El Nacional reports on Alan Woods speaking in Venezuela

El Nacional is the leading bourgeois daily paper in Venezuela. It is hostile to the Bolivarian Revolution and socialism. On Friday 12 August, it carried an article describing the meeting on imperialism at the World Youth Forum, in which over a thousand people heard Alan Woods, the editor of Marxist.com speak.

El Nacional is the leading bourgeois daily paper in Venezuela. It is hostile to the Bolivarian Revolution and socialism. On Friday 12 August, it carried an article describing the meeting on imperialism at the World Youth Forum, in which over a thousand people heard Alan Woods, the editor of Marxist.com speak.

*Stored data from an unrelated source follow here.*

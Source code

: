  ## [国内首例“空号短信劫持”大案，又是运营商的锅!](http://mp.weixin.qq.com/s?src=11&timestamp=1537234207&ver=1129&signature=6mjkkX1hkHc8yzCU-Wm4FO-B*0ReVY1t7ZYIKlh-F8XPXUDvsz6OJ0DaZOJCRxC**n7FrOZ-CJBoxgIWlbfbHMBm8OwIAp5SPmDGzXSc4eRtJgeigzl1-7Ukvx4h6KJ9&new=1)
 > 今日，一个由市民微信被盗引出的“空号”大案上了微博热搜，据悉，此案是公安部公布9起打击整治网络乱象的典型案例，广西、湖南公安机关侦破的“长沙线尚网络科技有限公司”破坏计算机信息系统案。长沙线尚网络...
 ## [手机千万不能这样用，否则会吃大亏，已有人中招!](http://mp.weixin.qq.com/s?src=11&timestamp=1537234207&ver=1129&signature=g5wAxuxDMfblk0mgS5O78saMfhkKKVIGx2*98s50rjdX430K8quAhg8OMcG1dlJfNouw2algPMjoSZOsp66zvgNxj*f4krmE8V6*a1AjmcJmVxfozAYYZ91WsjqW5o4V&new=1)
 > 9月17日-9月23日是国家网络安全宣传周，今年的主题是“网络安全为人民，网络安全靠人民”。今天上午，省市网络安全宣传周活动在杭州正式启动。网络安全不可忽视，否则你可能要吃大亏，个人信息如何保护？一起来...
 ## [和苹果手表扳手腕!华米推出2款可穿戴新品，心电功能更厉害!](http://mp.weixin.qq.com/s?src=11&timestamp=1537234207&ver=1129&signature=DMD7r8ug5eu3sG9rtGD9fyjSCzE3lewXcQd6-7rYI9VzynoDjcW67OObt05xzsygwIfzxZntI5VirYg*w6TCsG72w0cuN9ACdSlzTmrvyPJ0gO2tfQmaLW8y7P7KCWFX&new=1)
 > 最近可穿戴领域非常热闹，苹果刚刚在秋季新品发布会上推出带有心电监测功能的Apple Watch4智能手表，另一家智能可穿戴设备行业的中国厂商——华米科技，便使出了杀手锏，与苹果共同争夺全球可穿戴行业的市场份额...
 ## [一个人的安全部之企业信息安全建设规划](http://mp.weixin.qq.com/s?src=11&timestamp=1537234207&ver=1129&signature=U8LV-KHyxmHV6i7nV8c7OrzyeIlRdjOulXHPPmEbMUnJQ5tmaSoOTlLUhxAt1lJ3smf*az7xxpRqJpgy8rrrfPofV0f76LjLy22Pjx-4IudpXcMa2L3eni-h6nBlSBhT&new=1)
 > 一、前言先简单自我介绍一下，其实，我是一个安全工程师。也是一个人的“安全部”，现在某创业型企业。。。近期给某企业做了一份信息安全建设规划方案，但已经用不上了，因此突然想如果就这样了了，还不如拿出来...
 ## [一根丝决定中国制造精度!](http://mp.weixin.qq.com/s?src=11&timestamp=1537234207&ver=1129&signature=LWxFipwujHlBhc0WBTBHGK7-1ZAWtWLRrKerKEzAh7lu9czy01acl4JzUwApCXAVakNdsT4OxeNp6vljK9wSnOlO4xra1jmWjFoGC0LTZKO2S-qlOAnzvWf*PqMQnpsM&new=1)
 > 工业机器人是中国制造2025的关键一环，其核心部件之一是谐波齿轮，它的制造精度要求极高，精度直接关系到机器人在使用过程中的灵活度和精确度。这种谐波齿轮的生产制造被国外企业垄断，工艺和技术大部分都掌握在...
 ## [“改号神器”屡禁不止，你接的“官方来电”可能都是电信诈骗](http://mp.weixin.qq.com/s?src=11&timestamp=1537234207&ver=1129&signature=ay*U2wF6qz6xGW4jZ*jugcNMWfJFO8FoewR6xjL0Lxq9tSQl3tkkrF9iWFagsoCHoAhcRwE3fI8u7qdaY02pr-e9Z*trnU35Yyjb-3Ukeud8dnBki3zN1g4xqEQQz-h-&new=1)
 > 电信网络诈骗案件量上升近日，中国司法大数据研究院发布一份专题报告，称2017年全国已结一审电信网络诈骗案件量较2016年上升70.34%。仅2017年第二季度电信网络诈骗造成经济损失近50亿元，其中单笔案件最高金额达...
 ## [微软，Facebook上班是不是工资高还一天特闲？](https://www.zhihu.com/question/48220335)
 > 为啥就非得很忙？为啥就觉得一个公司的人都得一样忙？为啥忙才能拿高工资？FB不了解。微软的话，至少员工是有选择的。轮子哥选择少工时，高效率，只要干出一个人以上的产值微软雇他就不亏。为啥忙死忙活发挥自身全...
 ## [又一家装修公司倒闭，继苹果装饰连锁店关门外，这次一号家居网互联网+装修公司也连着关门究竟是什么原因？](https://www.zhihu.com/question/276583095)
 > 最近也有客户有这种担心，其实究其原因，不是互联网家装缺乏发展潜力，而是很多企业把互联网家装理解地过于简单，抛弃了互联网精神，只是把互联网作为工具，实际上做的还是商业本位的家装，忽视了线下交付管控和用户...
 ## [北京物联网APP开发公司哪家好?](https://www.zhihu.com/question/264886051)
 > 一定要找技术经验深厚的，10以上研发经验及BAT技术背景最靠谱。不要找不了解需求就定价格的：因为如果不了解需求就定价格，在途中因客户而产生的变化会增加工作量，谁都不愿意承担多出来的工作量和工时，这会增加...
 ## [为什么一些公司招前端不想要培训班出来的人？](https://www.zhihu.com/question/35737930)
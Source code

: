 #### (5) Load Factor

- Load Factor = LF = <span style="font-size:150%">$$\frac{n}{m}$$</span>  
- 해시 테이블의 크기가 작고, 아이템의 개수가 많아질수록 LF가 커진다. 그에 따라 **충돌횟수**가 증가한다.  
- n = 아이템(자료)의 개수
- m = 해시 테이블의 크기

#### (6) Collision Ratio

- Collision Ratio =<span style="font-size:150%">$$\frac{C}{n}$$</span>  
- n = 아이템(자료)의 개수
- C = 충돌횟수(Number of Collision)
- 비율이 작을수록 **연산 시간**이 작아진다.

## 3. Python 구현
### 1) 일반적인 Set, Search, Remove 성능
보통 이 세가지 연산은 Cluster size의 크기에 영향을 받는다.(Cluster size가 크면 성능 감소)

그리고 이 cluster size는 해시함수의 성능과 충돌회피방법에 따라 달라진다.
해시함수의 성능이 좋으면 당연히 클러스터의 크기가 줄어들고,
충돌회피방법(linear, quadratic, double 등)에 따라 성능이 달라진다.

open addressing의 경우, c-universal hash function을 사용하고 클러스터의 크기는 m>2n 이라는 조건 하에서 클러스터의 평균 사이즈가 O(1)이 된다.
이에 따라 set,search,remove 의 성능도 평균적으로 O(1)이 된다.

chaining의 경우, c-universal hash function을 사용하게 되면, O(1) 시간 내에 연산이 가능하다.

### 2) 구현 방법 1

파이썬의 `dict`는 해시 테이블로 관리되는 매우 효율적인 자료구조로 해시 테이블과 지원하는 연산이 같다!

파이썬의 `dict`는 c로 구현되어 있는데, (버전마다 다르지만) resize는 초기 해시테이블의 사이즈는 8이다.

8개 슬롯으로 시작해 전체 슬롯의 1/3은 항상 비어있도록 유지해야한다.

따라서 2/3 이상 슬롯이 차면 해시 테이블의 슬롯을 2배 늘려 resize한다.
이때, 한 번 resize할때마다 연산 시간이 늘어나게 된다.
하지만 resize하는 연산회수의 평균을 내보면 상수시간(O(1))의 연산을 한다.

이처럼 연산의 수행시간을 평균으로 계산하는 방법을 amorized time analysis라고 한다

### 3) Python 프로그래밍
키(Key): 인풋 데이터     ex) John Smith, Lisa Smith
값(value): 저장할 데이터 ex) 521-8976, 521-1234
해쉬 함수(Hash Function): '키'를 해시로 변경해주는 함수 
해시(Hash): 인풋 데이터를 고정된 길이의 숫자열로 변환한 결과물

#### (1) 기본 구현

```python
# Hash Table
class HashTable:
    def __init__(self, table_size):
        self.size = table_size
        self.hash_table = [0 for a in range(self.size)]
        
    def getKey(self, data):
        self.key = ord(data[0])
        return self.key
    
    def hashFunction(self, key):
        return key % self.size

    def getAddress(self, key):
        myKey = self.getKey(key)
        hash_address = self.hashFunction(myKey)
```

The journalist who wrote these lines obviously intended them to be ironical. Yet despite himself, he was clearly impressed by the enthusiasm of the audience and the firm defence of Marxist ideas. We reprint the first part of the article:

“The Return of the Hammer and Sickle.”

On a table the classics of Marxist thought and the international Left are displayed. The State and Revolution, the April Theses and the Communist Manifesto are on sale, at economical prices, along with biographies of Trotsky and pamphlets of socialist organizations. Once you go through the doors the atmosphere in the hall and the speeches in halting Spanish make one think that the Berlin Wall has been put back up and the Soviet Union has been resurrected.

The opening speaker is Alan Woods, the leading figure of the International Marxist Current. In his opening remarks, he recalled the reactions to the fall of the Soviet Union in the early 1990s, and he emphasized the idea that 15 years is only a very short time “in the history of the class struggle”.

After condemning the attack on Iraq, the speaker went on to stress the importance of the working class. He also described Hugo Chavez as “a man who has the guts to stand up to the monster of imperialism.” At this point about half the audience leapt to their feet, chanting slogans of support for, and defence of, President Chavez and the revolutionary process in Venezuela.

The speaker finished his speech with cries of: “Long live the Venezuelan Revolution! Long live world socialism! And long live the Socialist Federation of Latin America […].”